I cannot believe IAB Europe is still referring to 'personally-identifiable information' in its "Guide to the Post Third-Party Cookie Era". This concept just doesn't exist under the GDPR, and what they call an 'anonymous UUID' is in fact a pseudonymous ID.
https://iabeurope.eu/knowledge-hub/iab-europe-guide-to-the-post-third-party-cookie-era/

IAB Europe states the guide should "prepare brands, agencies, publishers and tech intermediaries" and I'd say this is clearly misinformation.

Other recommendations are questionable, at least. No, email/phone-based IDs are not 'very likely to replace' cookie IDs. Won't happen.

No, marketers won't replace cookie IDs with location data 'as part of a holistic strategy'. Location is highly sensitive, and thus high risk with regards to compliance.

They also won't increasingly turn to mobile advertising IDs which are also risky (and in any case not on iOS).

What I like is that they clearly refer to the linkability of personal IDs.

FB custom audiences = 'direct integration and activation of email addresses'

'map ...email addresses to digital identifiers'
'connecting email addresses to digital identifiers'
'people-based identifiers'

"While most … listed universal IDs would normally be written to the page as third-party cookies, the fact that Prebid has domain level access to the page means that it is able to set a first-party cookie"

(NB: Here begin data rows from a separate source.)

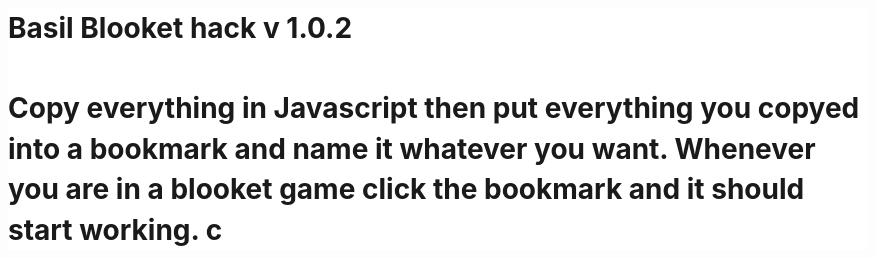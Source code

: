 # Basil Blooket hack v 1.0.2

# Copy everything in Javascript then put everything you copyed into a bookmark and name it whatever you want. Whenever you are in a blooket game click the bookmark and it should start working. c
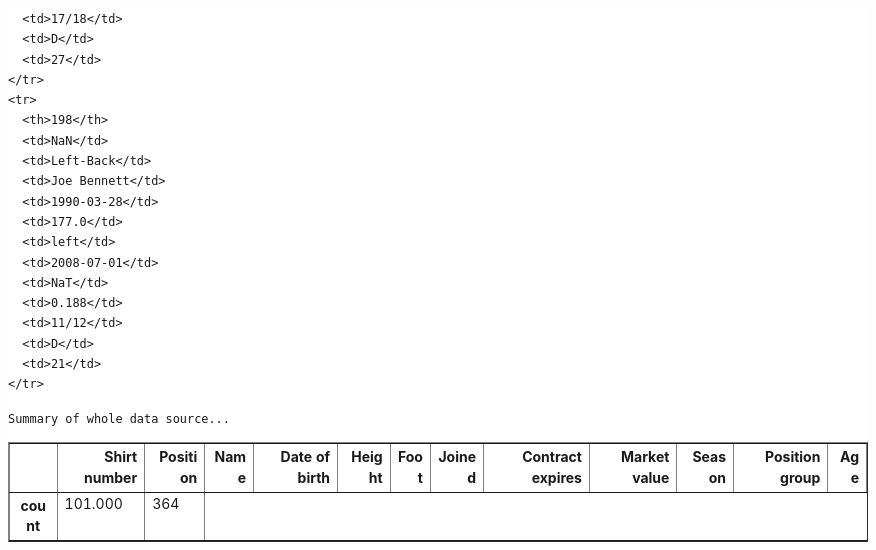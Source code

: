       <td>17/18</td>
      <td>D</td>
      <td>27</td>
    </tr>
    <tr>
      <th>198</th>
      <td>NaN</td>
      <td>Left-Back</td>
      <td>Joe Bennett</td>
      <td>1990-03-28</td>
      <td>177.0</td>
      <td>left</td>
      <td>2008-07-01</td>
      <td>NaT</td>
      <td>0.188</td>
      <td>11/12</td>
      <td>D</td>
      <td>21</td>
    </tr>
  </tbody>
</table>
</div>



    Summary of whole data source...
    




<div>
<style scoped>
    .dataframe tbody tr th:only-of-type {
        vertical-align: middle;
    }

    .dataframe tbody tr th {
        vertical-align: top;
    }

    .dataframe thead th {
        text-align: right;
    }
</style>
<table border="1" class="dataframe">
  <thead>
    <tr style="text-align: right;">
      <th></th>
      <th>Shirt number</th>
      <th>Position</th>
      <th>Name</th>
      <th>Date of birth</th>
      <th>Height</th>
      <th>Foot</th>
      <th>Joined</th>
      <th>Contract expires</th>
      <th>Market value</th>
      <th>Season</th>
      <th>Position group</th>
      <th>Age</th>
    </tr>
  </thead>
  <tbody>
    <tr>
      <th>count</th>
      <td>101.000</td>
      <td>364</td>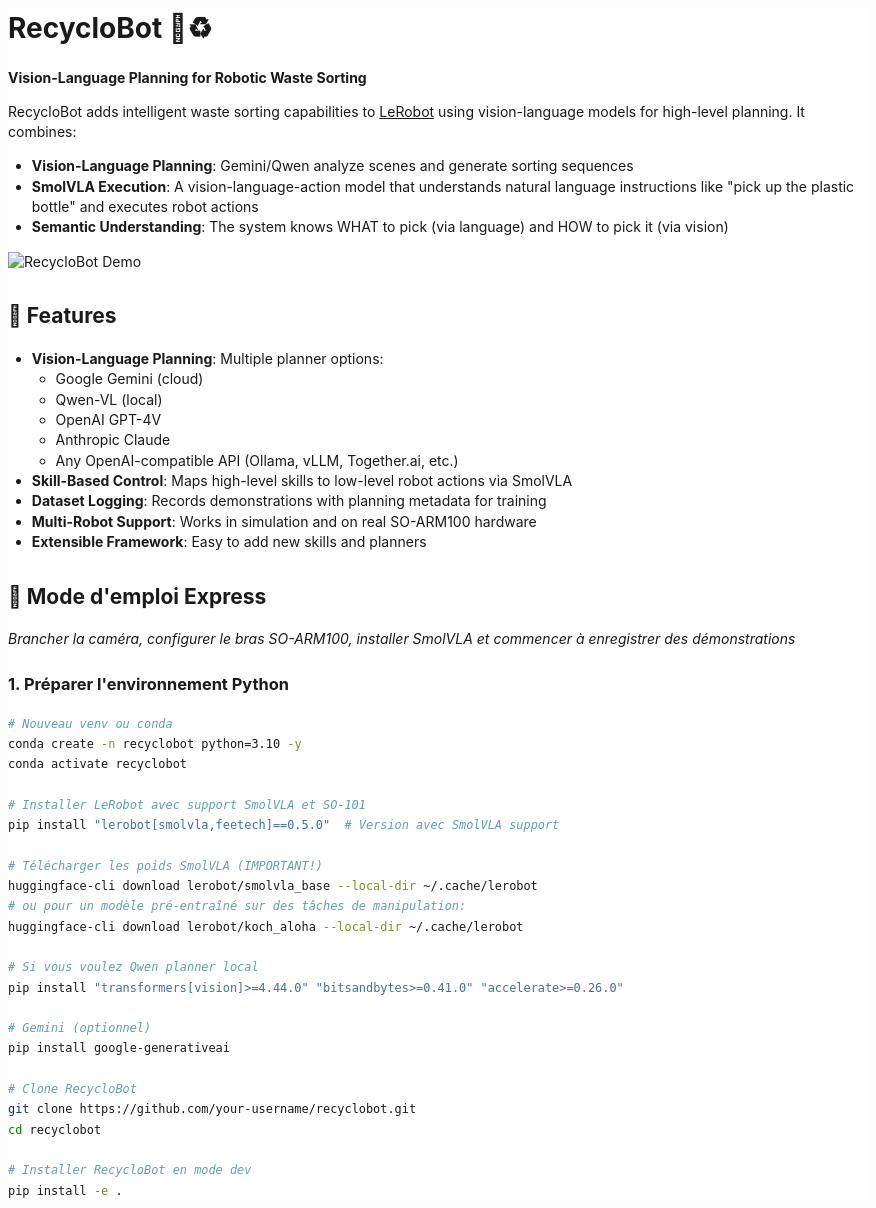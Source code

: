 # RecycloBot 🤖♻️

**Vision-Language Planning for Robotic Waste Sorting**

RecycloBot adds intelligent waste sorting capabilities to [LeRobot](https://github.com/huggingface/lerobot) using vision-language models for high-level planning. It combines:

- **Vision-Language Planning**: Gemini/Qwen analyze scenes and generate sorting sequences
- **SmolVLA Execution**: A vision-language-action model that understands natural language instructions like "pick up the plastic bottle" and executes robot actions
- **Semantic Understanding**: The system knows WHAT to pick (via language) and HOW to pick it (via vision)

![RecycloBot Demo](docs/recyclobot_demo.gif)

## 🎯 Features

- **Vision-Language Planning**: Multiple planner options:
  - Google Gemini (cloud)
  - Qwen-VL (local)
  - OpenAI GPT-4V
  - Anthropic Claude
  - Any OpenAI-compatible API (Ollama, vLLM, Together.ai, etc.)
- **Skill-Based Control**: Maps high-level skills to low-level robot actions via SmolVLA
- **Dataset Logging**: Records demonstrations with planning metadata for training
- **Multi-Robot Support**: Works in simulation and on real SO-ARM100 hardware
- **Extensible Framework**: Easy to add new skills and planners

## 🚀 Mode d'emploi Express

*Brancher la caméra, configurer le bras SO-ARM100, installer SmolVLA et commencer à enregistrer des démonstrations*

### 1. Préparer l'environnement Python

```bash
# Nouveau venv ou conda
conda create -n recyclobot python=3.10 -y
conda activate recyclobot

# Installer LeRobot avec support SmolVLA et SO-101
pip install "lerobot[smolvla,feetech]==0.5.0"  # Version avec SmolVLA support

# Télécharger les poids SmolVLA (IMPORTANT!)
huggingface-cli download lerobot/smolvla_base --local-dir ~/.cache/lerobot
# ou pour un modèle pré-entraîné sur des tâches de manipulation:
huggingface-cli download lerobot/koch_aloha --local-dir ~/.cache/lerobot

# Si vous voulez Qwen planner local
pip install "transformers[vision]>=4.44.0" "bitsandbytes>=0.41.0" "accelerate>=0.26.0"

# Gemini (optionnel)
pip install google-generativeai

# Clone RecycloBot
git clone https://github.com/your-username/recyclobot.git
cd recyclobot

# Installer RecycloBot en mode dev
pip install -e .
```
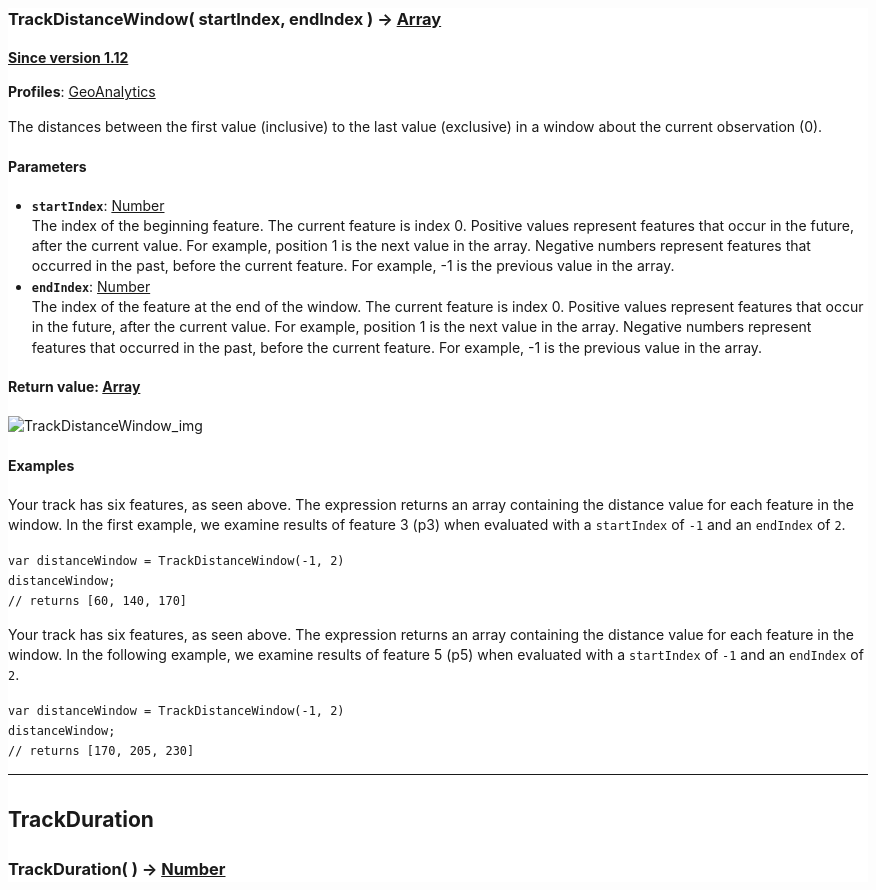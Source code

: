 ### TrackDistanceWindow( startIndex, endIndex ) -> [Array](../../guide/types/#array)

**[Since version 1.12](../../guide/version-matrix)**

**Profiles**: [GeoAnalytics](../../guide/profiles/#geoanalytics)

The distances between the first value (inclusive) to the last value (exclusive) in a window about the current observation (0).

#### Parameters

- **`startIndex`**: [Number](../../guide/types/#number)  
The index of the beginning feature. The current feature is index 0. Positive values represent features that occur in the future, after the current value. For example, position 1 is the next value in the array. Negative numbers represent features that occurred in the past, before the current feature. For example, -1 is the previous value in the array.
- **`endIndex`**: [Number](../../guide/types/#number)  
The index of the feature at the end of the window. The current feature is index 0. Positive values represent features that occur in the future, after the current value. For example, position 1 is the next value in the array. Negative numbers represent features that occurred in the past, before the current feature. For example, -1 is the previous value in the array.

#### Return value: [Array](../../guide/types/#array)

![TrackDistanceWindow_img](../images/track_functions/gax_track_sp_ac_dis_example.png)

#### Examples

Your track has six features, as seen above. The expression returns an array containing the distance value for each feature in the window. In the first example, we examine results of feature 3 (p3) when evaluated with a `startIndex` of `-1` and an `endIndex` of `2`.

```arcade
var distanceWindow = TrackDistanceWindow(-1, 2)
distanceWindow;
// returns [60, 140, 170]
```

Your track has six features, as seen above. The expression returns an array containing the distance value for each feature in the window. In the following example, we examine results of feature 5 (p5) when evaluated with a `startIndex` of `-1` and an `endIndex` of `2`.

```arcade
var distanceWindow = TrackDistanceWindow(-1, 2)
distanceWindow;
// returns [170, 205, 230]
```


---------------------

## TrackDuration

### TrackDuration(  ) -> [Number](../../guide/types/#number)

Put those on the todo list for GDPR complaints, DPAs, browser vendors

Btw. While I'm not expecting much from most contributors to this guide, which aims to further sustain today's broken and exploitative surveillance advertising ecosystem against consumer expectations and the law, it's a shame that a public broadcaster, the BBC, takes part in this.

I wonder why Google, whose 'ads data hub' is prominently featured in the guide, is not listed as a contributor

In case you didn't hear it from me, both Google's extensive centralized personal data business and the wild west of distributed personal data business must end.